久しぶりの再会
続きです。
「ランクがSになったことで立ち入り禁止の場所に行けたりいろんな制約がなくなります。それからランクSだけ他の国に行っても同じランクSとして扱われます。」
それはかなり便利だ。これからアキラは世界中を見て回らなければならない。アンベッカム王国だけではなく国を出て他の国に行かなければならない。女王が話を通してくれているだろうがアキラ自身もそういう制約がないほうが動きやすいだろう。
「Sランク冒険者が誕生したのでギルド長に報告してきます。」
程なくしてクリスがギルド長を連れて戻ってきた。
「アキラ。来るのが早かったな。お前がくるのはザニーグ冒険者のギルド長から聞いていた。」
ギルド長が話していたようだ。来るのが早かったのはアキラが転移を使ったからだろう。
「お前に話すことがあるからギルド長室まで一緒に来てくれ。」
2人はギルド長室で話しをした。
「まずはSランクギルドカードだ。」
新しいギルドカードを渡された。今までのギルドカードとは全然違いかなり豪華になっていた。

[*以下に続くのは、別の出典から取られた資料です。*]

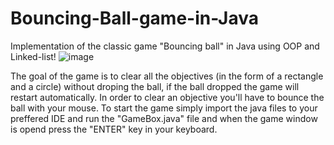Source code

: # Bouncing-Ball-game-in-Java
Implementation of the classic game "Bouncing ball" in Java using OOP and Linked-list!
![image](https://github.com/BarVakrat/Bouncing-Ball-game-in-Java/assets/119732111/21fe9f57-7deb-4550-8ad5-3274a7f564aa)

The goal of the game is to clear all the objectives (in the form of a rectangle and a circle) without droping the ball, if the ball dropped the game will restart automatically.
In order to clear an objective you'll have to bounce the ball with your mouse.
To start the game simply import the java files to your preffered IDE and run the "GameBox.java" file and when the game window is
opend press the "ENTER" key in your keyboard.

 

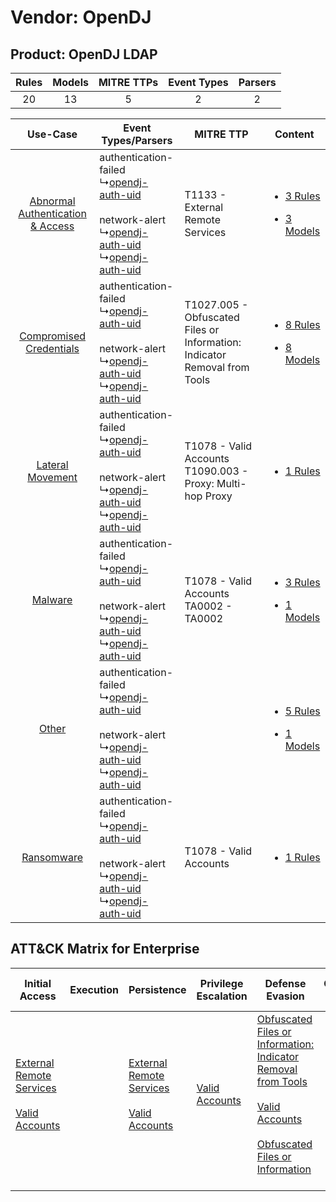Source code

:Vendor: OpenDJ
==============
Product: OpenDJ LDAP
--------------------
| Rules | Models | MITRE TTPs | Event Types | Parsers |
|:-----:|:------:|:----------:|:-----------:|:-------:|
|  20   |   13   |     5      |      2      |    2    |

|    Use-Case    | Event Types/Parsers    | MITRE TTP    | Content    |
|:----:| ---- | ---- | ---- |
| [Abnormal Authentication & Access](../../../UseCases/uc_abnormal_authentication_&_access.md) |  authentication-failed<br> ↳[opendj-auth-uid](Ps/pC_opendjauthuid.md)<br><br> network-alert<br> ↳[opendj-auth-uid](Ps/pC_opendjauthuid.md)<br> ↳[opendj-auth-uid](Ps/pC_opendjauthuid.md)<br> | T1133 - External Remote Services<br>    | [<ul><li>3 Rules</li></ul><ul><li>3 Models</li></ul>](RM/r_m_opendj_opendj_ldap_Abnormal_Authentication_&_Access.md) |
|          [Compromised Credentials](../../../UseCases/uc_compromised_credentials.md)          |  authentication-failed<br> ↳[opendj-auth-uid](Ps/pC_opendjauthuid.md)<br><br> network-alert<br> ↳[opendj-auth-uid](Ps/pC_opendjauthuid.md)<br> ↳[opendj-auth-uid](Ps/pC_opendjauthuid.md)<br> | T1027.005 - Obfuscated Files or Information: Indicator Removal from Tools<br> | [<ul><li>8 Rules</li></ul><ul><li>8 Models</li></ul>](RM/r_m_opendj_opendj_ldap_Compromised_Credentials.md)          |
|    [Lateral Movement](../../../UseCases/uc_lateral_movement.md)    |  authentication-failed<br> ↳[opendj-auth-uid](Ps/pC_opendjauthuid.md)<br><br> network-alert<br> ↳[opendj-auth-uid](Ps/pC_opendjauthuid.md)<br> ↳[opendj-auth-uid](Ps/pC_opendjauthuid.md)<br> | T1078 - Valid Accounts<br>T1090.003 - Proxy: Multi-hop Proxy<br>    | [<ul><li>1 Rules</li></ul>](RM/r_m_opendj_opendj_ldap_Lateral_Movement.md)    |
|    [Malware](../../../UseCases/uc_malware.md)    |  authentication-failed<br> ↳[opendj-auth-uid](Ps/pC_opendjauthuid.md)<br><br> network-alert<br> ↳[opendj-auth-uid](Ps/pC_opendjauthuid.md)<br> ↳[opendj-auth-uid](Ps/pC_opendjauthuid.md)<br> | T1078 - Valid Accounts<br>TA0002 - TA0002<br>    | [<ul><li>3 Rules</li></ul><ul><li>1 Models</li></ul>](RM/r_m_opendj_opendj_ldap_Malware.md)    |
|    [Other](../../../UseCases/uc_other.md)    |  authentication-failed<br> ↳[opendj-auth-uid](Ps/pC_opendjauthuid.md)<br><br> network-alert<br> ↳[opendj-auth-uid](Ps/pC_opendjauthuid.md)<br> ↳[opendj-auth-uid](Ps/pC_opendjauthuid.md)<br> |    | [<ul><li>5 Rules</li></ul><ul><li>1 Models</li></ul>](RM/r_m_opendj_opendj_ldap_Other.md)    |
|    [Ransomware](../../../UseCases/uc_ransomware.md)    |  authentication-failed<br> ↳[opendj-auth-uid](Ps/pC_opendjauthuid.md)<br><br> network-alert<br> ↳[opendj-auth-uid](Ps/pC_opendjauthuid.md)<br> ↳[opendj-auth-uid](Ps/pC_opendjauthuid.md)<br> | T1078 - Valid Accounts<br>    | [<ul><li>1 Rules</li></ul>](RM/r_m_opendj_opendj_ldap_Ransomware.md)    |

ATT&CK Matrix for Enterprise
----------------------------
| Initial Access                                                                                                                                   | Execution | Persistence                                                                                                                                      | Privilege Escalation                                                | Defense Evasion                                                                                                                                                                                                                                                               | Credential Access | Discovery | Lateral Movement | Collection | Command and Control                                                                                                                       | Exfiltration | Impact |
| ------------------------------------------------------------------------------------------------------------------------------------------------ | --------- | ------------------------------------------------------------------------------------------------------------------------------------------------ | ------------------------------------------------------------------- | ----------------------------------------------------------------------------------------------------------------------------------------------------------------------------------------------------------------------------------------------------------------------------- | ----------------- | --------- | ---------------- | ---------- | ----------------------------------------------------------------------------------------------------------------------------------------- | ------------ | ------ |
| [External Remote Services](https://attack.mitre.org/techniques/T1133)<br><br>[Valid Accounts](https://attack.mitre.org/techniques/T1078)<br><br> |           | [External Remote Services](https://attack.mitre.org/techniques/T1133)<br><br>[Valid Accounts](https://attack.mitre.org/techniques/T1078)<br><br> | [Valid Accounts](https://attack.mitre.org/techniques/T1078)<br><br> | [Obfuscated Files or Information: Indicator Removal from Tools](https://attack.mitre.org/techniques/T1027/005)<br><br>[Valid Accounts](https://attack.mitre.org/techniques/T1078)<br><br>[Obfuscated Files or Information](https://attack.mitre.org/techniques/T1027)<br><br> |                   |           |                  |            | [Proxy: Multi-hop Proxy](https://attack.mitre.org/techniques/T1090/003)<br><br>[Proxy](https://attack.mitre.org/techniques/T1090)<br><br> |              |        |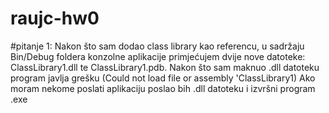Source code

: # raujc-hw0
#pitanje 1:
  Nakon što sam dodao class library kao referencu, u sadržaju Bin/Debug foldera konzolne aplikacije primjećujem dvije nove datoteke:
  ClassLibrary1.dll te ClassLibrary1.pdb.
  Nakon što sam maknuo .dll datoteku program javlja grešku (Could not load file or assembly 'ClassLibrary1)
  Ako moram nekome poslati aplikaciju poslao bih .dll datoteku i izvršni program .exe
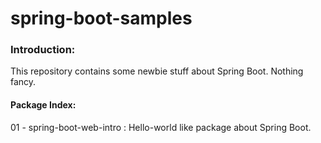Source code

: # spring-boot-samples

### Introduction:
This repository contains some newbie stuff about Spring Boot. Nothing fancy.


#### Package Index:

01 - spring-boot-web-intro : Hello-world like package about Spring Boot.
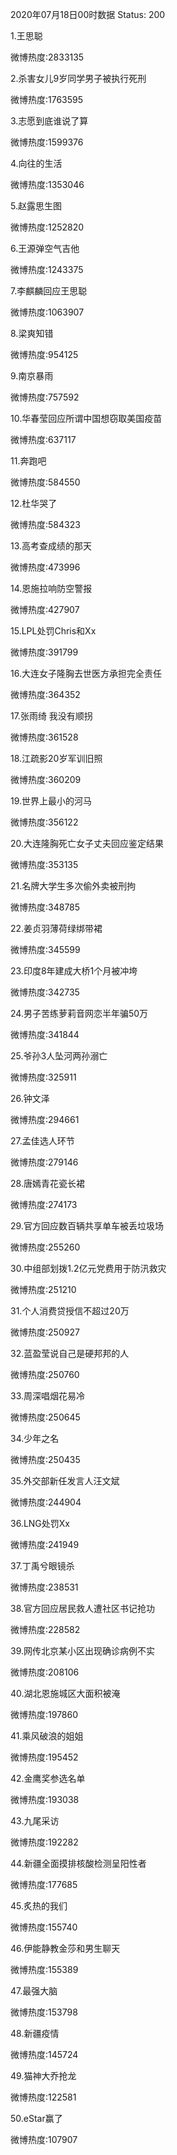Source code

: 2020年07月18日00时数据
Status: 200

1.王思聪

微博热度:2833135

2.杀害女儿9岁同学男子被执行死刑

微博热度:1763595

3.志愿到底谁说了算

微博热度:1599376

4.向往的生活

微博热度:1353046

5.赵露思生图

微博热度:1252820

6.王源弹空气吉他

微博热度:1243375

7.李麒麟回应王思聪

微博热度:1063907

8.梁爽知错

微博热度:954125

9.南京暴雨

微博热度:757592

10.华春莹回应所谓中国想窃取美国疫苗

微博热度:637117

11.奔跑吧

微博热度:584550

12.杜华哭了

微博热度:584323

13.高考查成绩的那天

微博热度:473996

14.恩施拉响防空警报

微博热度:427907

15.LPL处罚Chris和Xx

微博热度:391799

16.大连女子隆胸去世医方承担完全责任

微博热度:364352

17.张雨绮 我没有顺拐

微博热度:361528

18.江疏影20岁军训旧照

微博热度:360209

19.世界上最小的河马

微博热度:356122

20.大连隆胸死亡女子丈夫回应鉴定结果

微博热度:353135

21.名牌大学生多次偷外卖被刑拘

微博热度:348785

22.姜贞羽薄荷绿绑带裙

微博热度:345599

23.印度8年建成大桥1个月被冲垮

微博热度:342735

24.男子苦练萝莉音网恋半年骗50万

微博热度:341844

25.爷孙3人坠河两孙溺亡

微博热度:325911

26.钟文泽

微博热度:294661

27.孟佳选人环节

微博热度:279146

28.唐嫣青花瓷长裙

微博热度:274173

29.官方回应数百辆共享单车被丢垃圾场

微博热度:255260

30.中组部划拨1.2亿元党费用于防汛救灾

微博热度:251210

31.个人消费贷授信不超过20万

微博热度:250927

32.蓝盈莹说自己是硬邦邦的人

微博热度:250760

33.周深唱烟花易冷

微博热度:250645

34.少年之名

微博热度:250435

35.外交部新任发言人汪文斌

微博热度:244904

36.LNG处罚Xx

微博热度:241949

37.丁禹兮眼镜杀

微博热度:238531

38.官方回应居民救人遭社区书记抢功

微博热度:228582

39.网传北京某小区出现确诊病例不实

微博热度:208106

40.湖北恩施城区大面积被淹

微博热度:197860

41.乘风破浪的姐姐

微博热度:195452

42.金鹰奖参选名单

微博热度:193038

43.九尾采访

微博热度:192282

44.新疆全面摸排核酸检测呈阳性者

微博热度:177685

45.炙热的我们

微博热度:155740

46.伊能静教金莎和男生聊天

微博热度:155389

47.最强大脑

微博热度:153798

48.新疆疫情

微博热度:145724

49.猫神大乔抢龙

微博热度:122581

50.eStar赢了

微博热度:107907

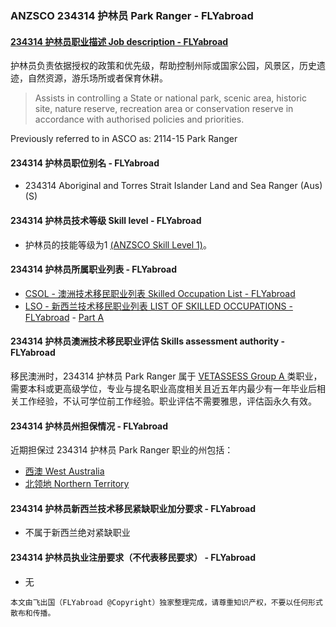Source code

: ### ANZSCO 234314 护林员 Park Ranger - FLYabroad ###

####  [234314 护林员职业描述 Job description - FLYabroad](http://www.flyabroadvisa.com/anzsco/2343.html#234314)

护林员负责依据授权的政策和优先级，帮助控制州际或国家公园，风景区，历史遗迹，自然资源，游乐场所或者保育休耕。 

> Assists in controlling a State or national park, scenic area, historic site, nature reserve, recreation area or conservation reserve in accordance with authorised policies and priorities.

Previously referred to in ASCO as:
2114-15 Park Ranger

#### 234314 护林员职位别名 - FLYabroad
 
- 234314 Aboriginal and Torres Strait Islander Land and Sea Ranger (Aus) (S)

#### 234314 护林员技术等级 Skill level - FLYabroad

- 护林员的技能等级为1 [(ANZSCO Skill Level 1)](http://www.flyabroadvisa.com/anzsco/)。

#### 234314 护林员所属职业列表 - FLYabroad

- [CSOL - 澳洲技术移民职业列表 Skilled Occupation List - FLYabroad](http://www.flyabroadvisa.com/sol/)
- [LSO - 新西兰技术移民职业列表 LIST OF SKILLED OCCUPATIONS - FLYabroad](http://nz.flyabroadvisa.com/lso/) - [Part A](parta)

#### 234314 护林员澳洲技术移民职业评估 Skills assessment authority - FLYabroad

移民澳洲时，234314 护林员 Park Ranger 属于 [VETASSESS Group A ](http://www.flyabroadvisa.com/ass/vetassess.html)类职业，需要本科或更高级学位，专业与提名职业高度相关且近五年内最少有一年毕业后相关工作经验，不认可学位前工作经验。职业评估不需要雅思，评估函永久有效。

#### 234314 护林员州担保情况 - FLYabroad

近期担保过 234314 护林员 Park Ranger 职业的州包括：

- [西澳 West Australia](http://www.flyabroadvisa.com/zdb/wa.html)
- [北领地 Northern Territory](http://www.flyabroadvisa.com/zdb/nt.html)

#### 234314 护林员新西兰技术移民紧缺职业加分要求 - FLYabroad

- 不属于新西兰绝对紧缺职业

#### 234314 护林员执业注册要求（不代表移民要求） - FLYabroad

- 无

`本文由飞出国（FLYabroad @Copyright）独家整理完成，请尊重知识产权，不要以任何形式散布和传播。`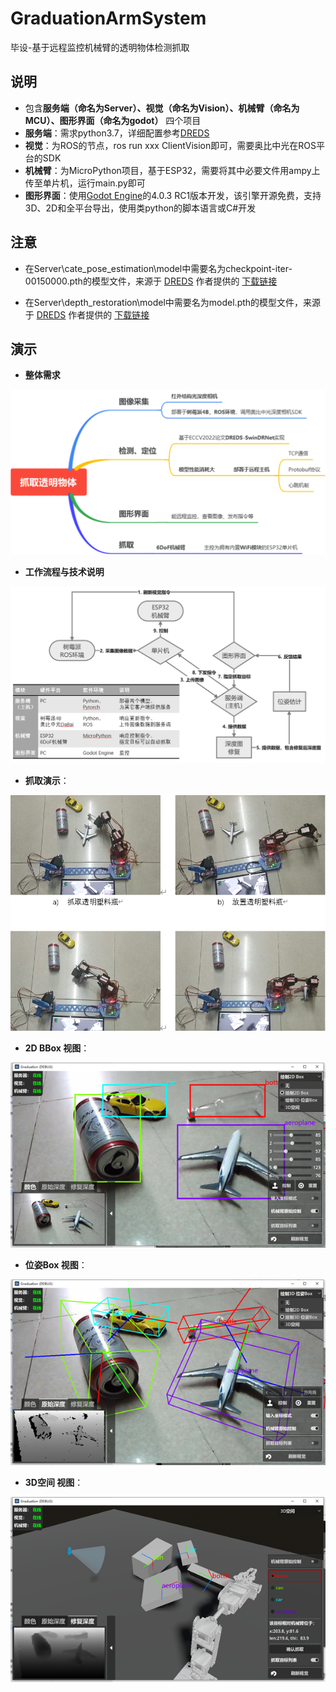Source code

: # GraduationArmSystem
 毕设-基于远程监控机械臂的透明物体检测抓取

## 说明
- 包含**服务端（命名为Server）、视觉（命名为Vision）、机械臂（命名为MCU）、图形界面（命名为godot）** 四个项目
- **服务端**：需求python3.7，详细配置参考[DREDS](https://github.com/PKU-EPIC/DREDS/tree/main/CatePoseEstimation)
- **视觉**：为ROS的节点，ros run xxx ClientVision即可，需要奥比中光在ROS平台的SDK
- **机械臂**：为MicroPython项目，基于ESP32，需要将其中必要文件用ampy上传至单片机，运行main.py即可
- **图形界面**：使用[Godot Engine](https://github.com/godotengine/godot/)的4.0.3 RC1版本开发，该引擎开源免费，支持3D、2D和全平台导出，使用类python的脚本语言或C#开发

## 注意
- 在Server\cate_pose_estimation\model中需要名为checkpoint-iter-00150000.pth的模型文件，来源于 [DREDS](https://github.com/PKU-EPIC/DREDS/tree/main/CatePoseEstimation) 作者提供的 [下载链接](https://drive.google.com/file/d/1MqUIUhJYLljnoj66mjiyq36VxZHUYQ77/view)

- 在Server\depth_restoration\model中需要名为model.pth的模型文件，来源于 [DREDS](https://github.com/PKU-EPIC/DREDS/tree/main/CatePoseEstimation) 作者提供的 [下载链接](https://mirrors.pku.edu.cn/dl-release/DREDS_ECCV2022/checkpoint/SwinDRNet/models/model.pth)

## 演示

- **整体需求**

![整体需求](demo/overall2.png)

- **工作流程与技术说明**

![工作流程与技术说明](demo/overall.png)

- **抓取演示**：

![抓取演示](demo/1.png)

- **2D BBox 视图**：

![2D BBox视图](demo/2.png)

- **位姿Box 视图**：

![位姿Box视图](demo/3.png)

- **3D空间 视图**：

![抓取演示](demo/4.png)
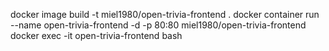 docker image build -t miel1980/open-trivia-frontend .
docker container run --name open-trivia-frontend -d -p 80:80 miel1980/open-trivia-frontend
docker exec -it open-trivia-frontend bash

「魔族の話は聞いていたからアキラがダンジョンをクリアしたことはさほど驚いていない。魔族を倒せるのだからダンジョンぐらい楽にクリア出来るだろう。」
「いや、それでもぎりぎりだったよ。負けててもおかしくない戦いだった。」
ダンジョンのボスのオークキングはかなり強かった。楽勝ではなかったのだ。
「そうだったのか。それでも勝つなんて流石だな。それでは本題に入ろう。ここアンドグラムに魔族がいたのは本当なのか?」
ギルド長はそう聞いてきた。これも聞いたのだろう。アキラは答えた。
「ああ。本当だ。最後のダンジョンのボスの部屋に潜んでいた。」
「そんなところに潜んでいたのか。だったら気づかなくて当然だな。アキラ以外は誰もボスの部屋までたどり着けないのだから。」
ギルド長はそう答えた。ボスの部屋にもたどり着けないのだという。
「リリアーナでも無理なのか。このギルドで一番強いんだろう。」
アキラは聞くと
「ああ。無理だな。いくらリリアーナでも第3のダンジョンは中盤辺りまでしか進めないそうだ。」
このギルドで一番強いのだからこの世界の基準でいっても相当な強さのはずだがそれでもクリアまでは程遠い。魔族の強さは最低でもボスのオークキングのレベルなので魔族には勝てるわけがない。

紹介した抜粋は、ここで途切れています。